História da Britânia – Tempos Remotos – Os Romanos

Origem da palavra “Britain”

O nome “Britain” veio da palavra “Pretani“, que é a palavra em greco-romano para os habitantes da Britânia. Os romanos pronunciavam erroneamente e falavam “Britannia”.

Causas da invasão à Grã-Bretanha:

Os Celtas britânicos estavam trabalhando em conjunto com os Celtas da Gália contra os romanos. Os Celtas britânicos forneciam comida e permitiam que os gauleses se escondessem em suas terras.

Há uma outra razão, também, para a invasão romana. Os Celtas da Britânia usavam gados para puxar o arado, o que significava que aquelas ricas e pesadas terras poderiam servir para lavrar.

Sob o domínio Celta, a grã-bretanha se tornou uma importante produtora de alimentos por causa do seu clima ameno. Já exportavam milho e animais, tais como cães de caça, mas também escravos, para a Europa continental. Os romanos poderiam fazer uso da comida britânica para o próprio exército na luta contra os gauleses.

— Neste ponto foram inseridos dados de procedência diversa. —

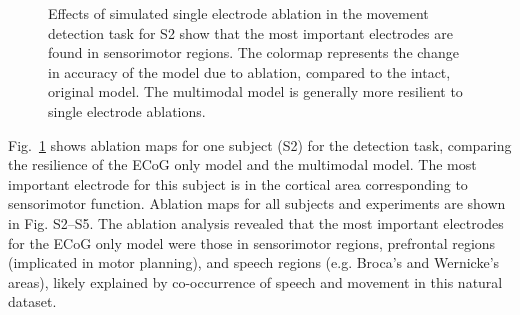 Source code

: \documentclass[letterpaper]{article} %
\begin{document}
\begin{table}[h]
\centering
\caption{ECoG deep model vs. SVM with spectral features
\label{tab:svm}
}
\end{table}

\begin{figure}

\caption{Effects of simulated single electrode ablation in the movement detection task for S2 show that the most important electrodes are found in sensorimotor regions. The colormap represents the change in accuracy of the model due to ablation, compared to the intact, original model.
The multimodal model is generally more resilient to single electrode ablations.}
\label{fig:ablate}
\end{figure}

Fig.~\ref{fig:ablate} shows ablation maps for one subject (S2) for the detection task, comparing the resilience of the ECoG only model and the multimodal model. The most important electrode for this subject is in the cortical area corresponding to sensorimotor function. Ablation maps for all subjects and experiments are shown in Fig. S2--S5. The ablation analysis revealed that the most important electrodes for the ECoG only model were those in sensorimotor regions, prefrontal regions (implicated in motor planning), and speech regions (e.g. Broca's and Wernicke's areas), likely explained by co-occurrence of speech and movement in this natural dataset. 
\end{document}
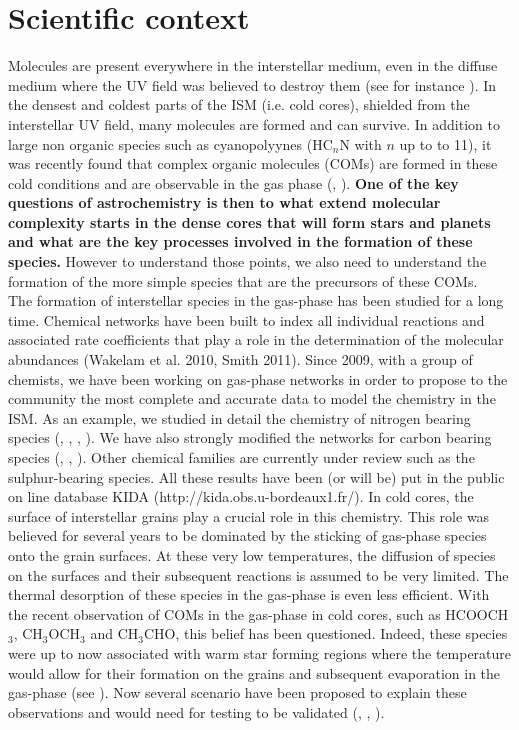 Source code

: \section{Scientific context} 


Molecules are present everywhere in the interstellar medium, even in the diffuse medium where the UV field was believed to destroy them (see for instance \cite{2012ApJ...753L..28L}). In the densest and coldest parts of the ISM (i.e. cold cores), shielded from the interstellar UV field, many molecules are formed and can survive. In addition to large non organic species such as cyanopolyynes (HC$_n$N with $n$ up to to 11), it was recently found that complex organic molecules (COMs) are formed in these cold conditions and are observable in the gas phase (\cite{Bacmann_2012}, \cite{2014ApJ...795L...2V}). \textbf{One of the key questions of astrochemistry is then to what extend molecular complexity starts in the dense cores that will form stars and planets and what are the key processes involved in the formation of these species.} However to understand those points, we also need to understand the formation of the more simple species that are the precursors of these COMs. \\
The formation of interstellar species in the gas-phase has been studied for a long time. Chemical networks have been built to index all individual reactions and associated rate coefficients that play a role in the determination of the molecular abundances (Wakelam et al. 2010, Smith 2011). Since 2009, with a group of chemists, we have been working on gas-phase networks in order to propose to the community the most complete and accurate data to model the chemistry in the ISM. As an example, we studied in detail the chemistry of nitrogen bearing species (\cite{2013PCCP...1513888D}, \cite{2012PNAS..10910233D}, \cite{2014MNRAS.443..398L}, \cite{2013arXiv1310.4350W}). We have also strongly modified the networks for carbon bearing species (\cite{Wakelam_2009}, \cite{2014MNRAS.437..930L}, \cite{2015MNRAS.453L..48W}). Other chemical families are currently under review such as the sulphur-bearing species. All these results have been (or will be) put in the public on line database KIDA (http://kida.obs.u-bordeaux1.fr/).
In cold cores, the surface of interstellar grains play a crucial role in this chemistry. This role was believed for several years to be dominated by the sticking of gas-phase species onto the grain surfaces. At these very low temperatures, the diffusion of species on the surfaces and their subsequent reactions is assumed to be very limited. The thermal desorption of these species in the gas-phase is even less efficient. With the recent observation of COMs in the gas-phase in cold cores, such as HCOOCH$_3$, CH$_3$OCH$_3$ and CH$_3$CHO, this belief has been questioned. Indeed, these species were up to now associated with warm star forming regions where the temperature would allow for their formation on the grains and subsequent evaporation in the gas-phase (see \cite{Herbst_2009}). Now several scenario have been proposed to explain these observations and would need for testing to be validated (\cite{2013ApJ...769...34V}, \cite{2015MNRAS.449L..16B}, \cite{2015MNRAS.447.4004R}).



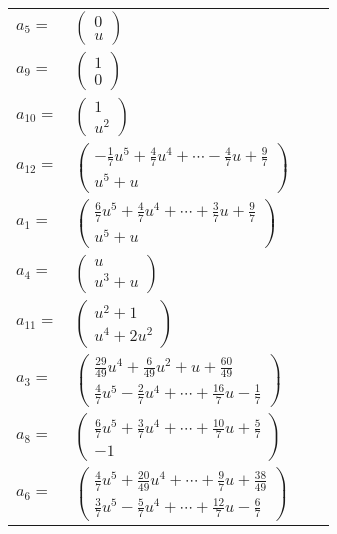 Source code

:\documentclass[1p]{elsarticle_modified}
\theoremstyle{definition}
\begin{document}
\begin{tabular}{m{7pt} m{180pt} m{7pt} m{180pt} }
\flushright $a_{5}=$&$\begin{pmatrix}0\\u\end{pmatrix}$ \\
\flushright $a_{9}=$&$\begin{pmatrix}1\\0\end{pmatrix}$ \\
\flushright $a_{10}=$&$\begin{pmatrix}1\\u^2\end{pmatrix}$ \\
\flushright $a_{12}=$&$\begin{pmatrix}-\frac{1}{7} u^5+\frac{4}{7} u^4+\cdots-\frac{4}{7} u+\frac{9}{7}\\u^5+u\end{pmatrix}$ \\
\flushright $a_{1}=$&$\begin{pmatrix}\frac{6}{7} u^5+\frac{4}{7} u^4+\cdots+\frac{3}{7} u+\frac{9}{7}\\u^5+u\end{pmatrix}$ \\
\flushright $a_{4}=$&$\begin{pmatrix}u\\u^3+u\end{pmatrix}$ \\
\flushright $a_{11}=$&$\begin{pmatrix}u^2+1\\u^4+2 u^2\end{pmatrix}$ \\
\flushright $a_{3}=$&$\begin{pmatrix}\frac{29}{49} u^4+\frac{6}{49} u^2+u+\frac{60}{49}\\\frac{4}{7} u^5-\frac{2}{7} u^4+\cdots+\frac{16}{7} u-\frac{1}{7}\end{pmatrix}$ \\
\flushright $a_{8}=$&$\begin{pmatrix}\frac{6}{7} u^5+\frac{3}{7} u^4+\cdots+\frac{10}{7} u+\frac{5}{7}\\-1\end{pmatrix}$ \\
\flushright $a_{6}=$&$\begin{pmatrix}\frac{4}{7} u^5+\frac{20}{49} u^4+\cdots+\frac{9}{7} u+\frac{38}{49}\\\frac{3}{7} u^5-\frac{5}{7} u^4+\cdots+\frac{12}{7} u-\frac{6}{7}\end{pmatrix}$ \\

\end{tabular}
\end{document}
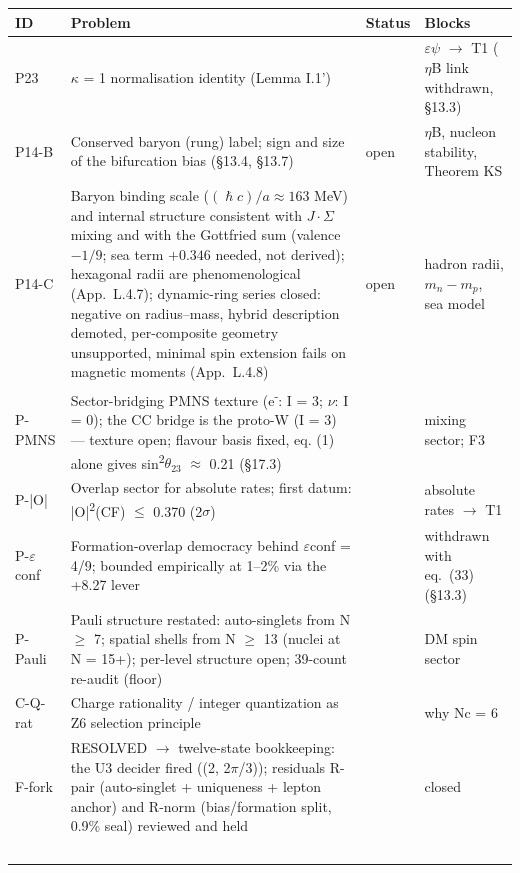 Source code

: \documentclass[11pt,letterpaper]{article}
\begin{document}
\begin{footnotesize}\begin{longtable}{|>{\raggedright\arraybackslash}p{}|>{\raggedright\arraybackslash}p{}|>{\raggedright\arraybackslash}p{}|>{\raggedright\arraybackslash}p{}|}
\hline
\textbf{ID} & \textbf{Problem} & \textbf{Status} & \textbf{Blocks} \\ \hline
P23 & $\kappa$ = 1 normalisation identity (Lemma I.1') & [T2+] & $\varepsilon$$\psi$ $\to$ T1 ($\eta$B link withdrawn, §13.3) \\ \hline
P14-B & Conserved baryon (rung) label; sign and size of the bifurcation bias (§13.4, §13.7) & open & $\eta$B, nucleon stability, Theorem KS \\ \hline
P14-C & Baryon binding scale ($(\hslash c)/a\approx163$ MeV) and internal structure consistent with $J\!\cdot\!\Sigma$ mixing and with the Gottfried sum (valence $-1/9$; sea term $+0.346$ needed, not derived); hexagonal radii are phenomenological (App.~L.4.7); dynamic-ring series closed: negative on radius--mass, hybrid description demoted, per-composite geometry unsupported, minimal spin extension fails on magnetic moments (App.~L.4.8) & open & hadron radii, $m_n-m_p$, sea model \\ \hline
P-PMNS & Sector-bridging PMNS texture (e\textsuperscript{-}: I = 3; $\nu$: I = 0); the CC bridge is the proto-W (I = 3) --- texture open; flavour basis fixed, eq. (1) alone gives sin\textsuperscript{2}$\theta_{23}$ $\approx$ 0.21 (§17.3) & [T3] & mixing sector; F3 \\ \hline
P-|O| & Overlap sector for absolute rates; first datum: |O|\textsuperscript{2}(CF) $\le$ 0.370 (2$\sigma$) & [T2] & absolute rates $\to$ T1 \\ \hline
P-$\varepsilon$conf & Formation-overlap democracy behind $\varepsilon$conf = 4/9; bounded empirically at 1--2\% via the +8.27 lever & [T2] & withdrawn with eq.~(33) (§13.3) \\ \hline
P-Pauli & Pauli structure restated: auto-singlets from N $\ge$ 7; spatial shells from N $\ge$ 13 (nuclei at N = 15+); per-level structure open; 39-count re-audit (floor) & [T2] & DM spin sector \\ \hline
C-Q-rat & Charge rationality / integer quantization as Z6 selection principle & [T3] & why Nc = 6 \\ \hline
F-fork & RESOLVED $\to$ twelve-state bookkeeping: the U3 decider fired ((2, 2$\pi$/3)); residuals R-pair (auto-singlet + uniqueness + lepton anchor) and R-norm (bias/formation split, 0.9\% seal) reviewed and held & [T2] & closed \\ \hline
$$
\end{longtable}
\end{footnotesize}
\end{document}
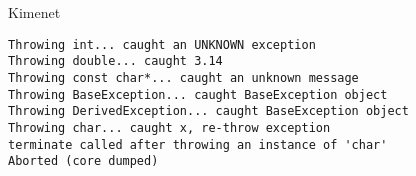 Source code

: \documentclass[usenames,dvipsnames,aspectratio=169]{beamer}
\begin{document}
\begin{frame}
    \begin{exampleblock}{}
        \small
        
    \end{exampleblock}
\end{frame}

\begin{frame}
    \begin{exampleblock}{}
        \small
        
    \end{exampleblock}
\end{frame}

\begin{frame}
    \begin{exampleblock}{}
        \small
        
    \end{exampleblock}
\end{frame}

\begin{frame}
    \begin{exampleblock}{}
        \small
        
    \end{exampleblock}
\end{frame}

\begin{frame}[fragile]
    \begin{block}{Kimenet}
        \vspace{-.3cm}
        \begin{verbatim}
Throwing int... caught an UNKNOWN exception
Throwing double... caught 3.14
Throwing const char*... caught an unknown message
Throwing BaseException... caught BaseException object
Throwing DerivedException... caught BaseException object
Throwing char... caught x, re-throw exception
terminate called after throwing an instance of 'char'
Aborted (core dumped)            
\end{verbatim}
    \vspace{-.3cm}
    \end{block}
\end{frame}
\end{document}

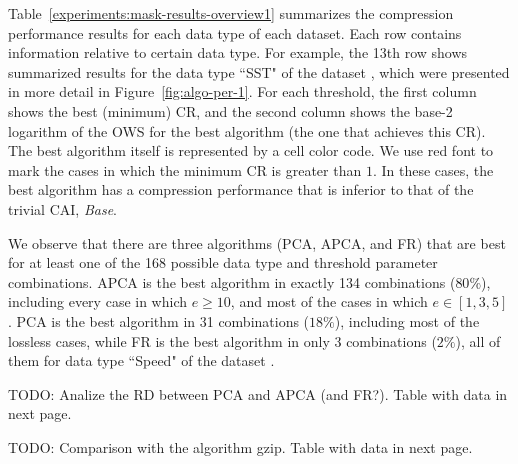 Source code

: Table~\ref{experiments:mask-results-overview1} summarizes the compression performance results for each data type of each dataset. Each row contains information relative to certain data type. For example, the 13th row shows summarized results for the data type ``SST" of the dataset \datasetelnino, which were presented in more detail in Figure~\ref{fig:algo-per-1}. For each threshold, the first column shows the best (minimum) CR, and the second column shows the base-2 logarithm of the OWS for the best algorithm (the one that achieves this CR). The best algorithm itself is represented by a cell color code. We use red font to mark the cases in which the minimum CR is greater than $1$. In these cases, the best algorithm has a compression performance that is inferior to that of the trivial CAI, \textit{Base}.


We observe that there are three algorithms (PCA, APCA, and FR) that are best for at least one of the 168 possible data type and threshold parameter combinations. APCA is the best algorithm in exactly 134 combinations ($80\%$), including every case in which $e \geq 10$, and most of the cases in which $e \in [1, 3, 5]$. PCA is the best algorithm in 31 combinations ($18\%$), including most of the lossless cases, while FR is the best algorithm in only 3 combinations ($2\%$), all of them for data type ``Speed" of the dataset \datasetwind.





\clearpage

TODO: Analize the RD between PCA and APCA (and FR?). Table with data in next page.
\clearpage

\clearpage

\clearpage

\clearpage

\clearpage

\clearpage

\clearpage

\clearpage

\clearpage

TODO: Comparison with the algorithm gzip. Table with data in next page.

\clearpage



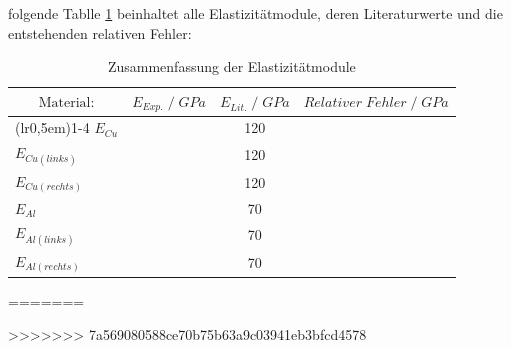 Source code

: \justifying folgende Tablle \ref{tab:7} beinhaltet alle Elastizitätmodule, deren Literaturwerte \cite{E_CuAl_Lit} und die entstehenden 
relativen Fehler:

\begin{table}[H]
\centering
    \begin{tabular}{l l c l}
    \toprule
        \multicolumn{1}{c}{$\text{Material:}$} & \multicolumn{1}{c}{$E_{Exp.}\;/\;GPa$} & \multicolumn{1}{c}{$E_{Lit.}\;/\;GPa$} & \multicolumn{1}{c}{$Relativer\;Fehler\;/\;GPa$}\\
        \cmidrule(lr{0,5em}){1-4}
        $E_{Cu}$            & \text{}    & 120   & \text{}\\
        $E_{Cu(links)}$     & \text{}   & 120   & \text{}\\
        $E_{Cu(rechts)}$    & \text{}   & 120   & \text{}\\
        $E_{Al}$            & \text{}    & 70    & \text{}\\
        $E_{Al(links)}$     & \text{}   & 70    & \text{}\\
        $E_{Al(rechts)}$    & \text{}   & 70    & \text{}\\
        \bottomrule
    \end{tabular}
\caption{Zusammenfassung der Elastizitätmodule}
\label{tab:7}
\end{table}
=======


>>>>>>> 7a569080588ce70b75b63a9c03941eb3bfcd4578
\newpage

\printbibliography
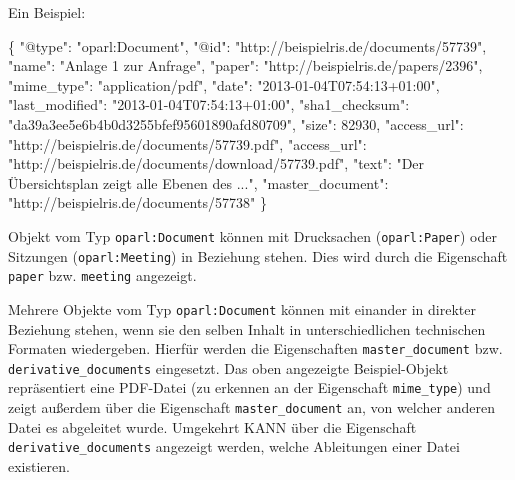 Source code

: \documentclass[,a4paper]{article}
\newenvironment{Shaded}{}{}
\newcommand{\DataTypeTok}[1]{\textcolor[rgb]{0.56,0.13,0.00}{{#1}}}
\newcommand{\DecValTok}[1]{\textcolor[rgb]{0.25,0.63,0.44}{{#1}}}
\newcommand{\StringTok}[1]{\textcolor[rgb]{0.25,0.44,0.63}{{#1}}}
\newcommand{\NormalTok}[1]{{#1}}
\begin{document}
Ein Beispiel:

\begin{Shaded}
\begin{Highlighting}[]
\NormalTok{\{}
    \DataTypeTok{"@type"}\NormalTok{: }\StringTok{"oparl:Document"}\NormalTok{,}
    \DataTypeTok{"@id"}\NormalTok{: }\StringTok{"http://beispielris.de/documents/57739"}\NormalTok{,}
    \DataTypeTok{"name"}\NormalTok{: }\StringTok{"Anlage 1 zur Anfrage"}\NormalTok{,}
    \DataTypeTok{"paper"}\NormalTok{: }\StringTok{"http://beispielris.de/papers/2396"}\NormalTok{,}
    \DataTypeTok{"mime_type"}\NormalTok{: }\StringTok{"application/pdf"}\NormalTok{,}
    \DataTypeTok{"date"}\NormalTok{: }\StringTok{"2013-01-04T07:54:13+01:00"}\NormalTok{,}
    \DataTypeTok{"last_modified"}\NormalTok{: }\StringTok{"2013-01-04T07:54:13+01:00"}\NormalTok{,}
    \DataTypeTok{"sha1_checksum"}\NormalTok{: }\StringTok{"da39a3ee5e6b4b0d3255bfef95601890afd80709"}\NormalTok{,}
    \DataTypeTok{"size"}\NormalTok{: }\DecValTok{82930}\NormalTok{,}
    \DataTypeTok{"access_url"}\NormalTok{: }\StringTok{"http://beispielris.de/documents/57739.pdf"}\NormalTok{,}
    \DataTypeTok{"access_url"}\NormalTok{: }\StringTok{"http://beispielris.de/documents/download/57739.pdf"}\NormalTok{,}
    \DataTypeTok{"text"}\NormalTok{: }\StringTok{"Der Übersichtsplan zeigt alle Ebenen des ..."}\NormalTok{,}
    \DataTypeTok{"master_document"}\NormalTok{: }\StringTok{"http://beispielris.de/documents/57738"}
\NormalTok{\}}
\end{Highlighting}
\end{Shaded}

Objekt vom Typ \texttt{oparl:Document} können mit Drucksachen
(\texttt{oparl:Paper}) oder Sitzungen (\texttt{oparl:Meeting}) in
Beziehung stehen. Dies wird durch die Eigenschaft \texttt{paper} bzw.
\texttt{meeting} angezeigt.

Mehrere Objekte vom Typ \texttt{oparl:Document} können mit einander in
direkter Beziehung stehen, wenn sie den selben Inhalt in
unterschiedlichen technischen Formaten wiedergeben. Hierfür werden die
Eigenschaften \texttt{master\_document} bzw.
\texttt{derivative\_documents} eingesetzt. Das oben angezeigte
Beispiel-Objekt repräsentiert eine PDF-Datei (zu erkennen an der
Eigenschaft \texttt{mime\_type}) und zeigt außerdem über die Eigenschaft
\texttt{master\_document} an, von welcher anderen Datei es abgeleitet
wurde. Umgekehrt KANN über die Eigenschaft
\texttt{derivative\_documents} angezeigt werden, welche Ableitungen
einer Datei existieren.
\end{document}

Júlio Cesar visitou brevemente a ilha britânica em 55 a.C., mas os romanos só a ocuparam quase um século depois, em 43 d.C. Eles estavam realmente determinados a conquistar toda a ilha. Tiveram poucas dificuldades, tirando a revolta de Boadicea, pois tinham exércitos bem treinados e os Celtas lutavam entre si. Os romanos os consideram insanos de guerra, pois “tinham uma alta espirituosidade e eram rápidos”. Esta descrição pode corresponder aos escoceses, irlandeses e galeses hoje.

Habilidades e cultura trazidas pelos romanos:

Os romanos trouxeram a habilidade de ler e escrever para a Britânia. As palavras escritas eram importantes para espalhar ideias e também para estabelecer o poder. Remotamente pela década de 80 d.C., como um romano havia notado na época, um governador chamado Agricola “treinou os filhos dos chefes nas artes liberais, e o resultado foi que Latim começou a ser usado nos discursos e nas escritas. E mais, as nossas vestimentas nacionais começaram a ser valorizadas, e a toga (manto romano) virou moda.”

Julius Agricola

Enquanto o campesinato Celta permaneciam analfabetos e só falavam a língua celta, os moradores da cidade falavam grego e latim com facilidade, e os ricos donos de terra em sua maioria só falavam latim.

O latim veio a desaparecer, em sua forma falada e escrita, com a invasão dos anglo-saxões no século 5 d.C. Grã-bretanha era provavelmente mais letrada sob os romanos do que fora novamente até o séc. 15 d.C.

Geografia da conquista

Screenshot_9

Os romanos estabeleceram a cultura romano-britânica em toda a metade sul da grã-bretanha, do Rio Humber ao Rio Severn. Essa parte da Britânia era considerada a parte de dentro do império. Além do que era considerado território do império haviam as partes altas, sob controle romano, mas não desenvolvidas. Estas áreas eram vigiadas pelas cidades de York, Chester e Caerleon na península oeste que depois ficaria conhecida como Gales. Cada cidade dessa era mantida por 7000 homens. O total do exército romano na grã-bretanha era 40 mil.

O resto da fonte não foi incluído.